The packaged food industry is going through challenges. Consumers are shifting their eating habits away from packaged food towards healthier breakfast foods. Whether it's a cookie factory with too much production capacity or a corporate culture of first-class flights, the packaged food industry's focus these days is on cost-cutting initiatives to support their earnings growth. Most of the world's largest companies in the packaged food and snacks industry, including General Mills (NYSE:GIS), Mondelez International (NASDAQ:MDLZ), Kraft Foods Group (NASDAQ:KRFT), and Campbell Soup (NYSE:CPB) have been discussing their belt-tightening efforts at a big annual consumer conference. Continued weakness in consumer spending is making financial discipline even more important.
General Mills Missed the Earnings Expectations
General Mills' shares dropped 3.7% when the company missed the fourth-quarter results for fiscal year 2014. The adjusted earnings per share increased 24% from the fourth quarter of fiscal year to $0.67 missing analysts' expectations of $0.71. Like other large companies in the packaged food industry, General Mills is also suffering from the declining demand for its products. For the fourth quarter the revenues dropped 3% to $4.28 billion, falling behind the consensus estimates of $4.42 billion. The company reported that revenues from the sales of Betty Crocker, Cheerios and Pillsbury declined 2% following headwinds from the currency fluctuations and lower volume impact.

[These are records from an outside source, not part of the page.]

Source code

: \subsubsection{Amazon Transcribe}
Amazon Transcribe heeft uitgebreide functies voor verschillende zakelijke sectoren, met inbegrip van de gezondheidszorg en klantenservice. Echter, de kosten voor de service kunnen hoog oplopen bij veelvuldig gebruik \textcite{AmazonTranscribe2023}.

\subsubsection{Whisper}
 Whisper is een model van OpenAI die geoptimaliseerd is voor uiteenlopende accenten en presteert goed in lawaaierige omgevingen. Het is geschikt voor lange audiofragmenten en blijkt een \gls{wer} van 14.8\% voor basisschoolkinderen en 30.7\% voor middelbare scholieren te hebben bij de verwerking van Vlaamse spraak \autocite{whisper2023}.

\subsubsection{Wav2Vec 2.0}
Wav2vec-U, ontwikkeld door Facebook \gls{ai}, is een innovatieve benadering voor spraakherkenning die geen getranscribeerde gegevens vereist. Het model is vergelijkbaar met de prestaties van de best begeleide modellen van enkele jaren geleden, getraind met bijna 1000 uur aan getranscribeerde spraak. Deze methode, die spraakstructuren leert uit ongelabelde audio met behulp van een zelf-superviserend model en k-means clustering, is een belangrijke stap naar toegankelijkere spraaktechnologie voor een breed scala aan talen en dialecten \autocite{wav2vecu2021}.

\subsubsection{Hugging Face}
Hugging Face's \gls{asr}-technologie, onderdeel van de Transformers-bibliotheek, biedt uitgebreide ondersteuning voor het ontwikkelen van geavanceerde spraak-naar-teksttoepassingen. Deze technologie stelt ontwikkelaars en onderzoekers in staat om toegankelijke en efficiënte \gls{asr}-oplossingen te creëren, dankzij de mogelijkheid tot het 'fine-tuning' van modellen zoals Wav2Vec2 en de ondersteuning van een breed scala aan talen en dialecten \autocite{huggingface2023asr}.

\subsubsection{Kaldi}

Observing the industry trend, the sales demand for salty snacks and artificially flavoured packaged food will remain depressed particularly in the developed markets. However, the demand is likely to increase in the emerging markets including China and India. In the given situation, to stabilize the earnings growth, General Mills has announced a cost-cutting initiative to maintain its profit margins. In the recent earnings release General Mills expressed views to expand its presence in the emerging markets. The reason behind that move is because in the fourth quarter, sales from the U.S. retail segment fell 1% to $2.4 billion while operating profits declined 3% to $502 million.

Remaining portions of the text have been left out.